Humana.Mente: Journal of Philosophical Studies (Dec 2018)
Updating the philosophical concept of form (morphé) as the embodied structural and teleological informational program in human beings
Abstract
The contemporary philosophy of mind and neuroethics are two of the liveliest fields of interdisciplinary reflection which deal with the everlasting topic: what/who we essentially are. One of the many questions that can be tackled in order to go deep in this knowledge is: why man is naturally inclined towards specific tiers for survival which constitute his/her teleological project of flourishing? Two different, but complementary, answers are brought to light in this work.
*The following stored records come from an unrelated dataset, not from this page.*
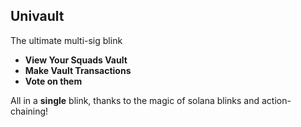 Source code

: ## Univault

The ultimate multi-sig blink
- **View Your Squads Vault**
- **Make Vault Transactions**
- **Vote on them**

All in a **single** blink, thanks to the magic of solana blinks and action-chaining!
The author argues for an apparently obvious, but relatively underexplored view of the classical hylomorphic concept of form (morphé), not just as the information that characterizes the organization of human body, but also as the intrinsic final reason why, through a specific type of bodily (brain) structure, the human being develops his/her natural inclinations and behaves according to them. The author advances the argument in terms of an upward comparison between the threefold levels of Thomas Aquinas’ natural human inclinations according to Summa Theologiae I-II, question 94, article 2, and the pioneering structural and functional “Triune Brain” model developed from 1949 to 1952 by Paul MacLean. The hylomorphic view sketched is profoundly different from a purely materialistic conception of teleological processes of human behavior, and it is a plausible explanation that motivates and invites further considerations and research.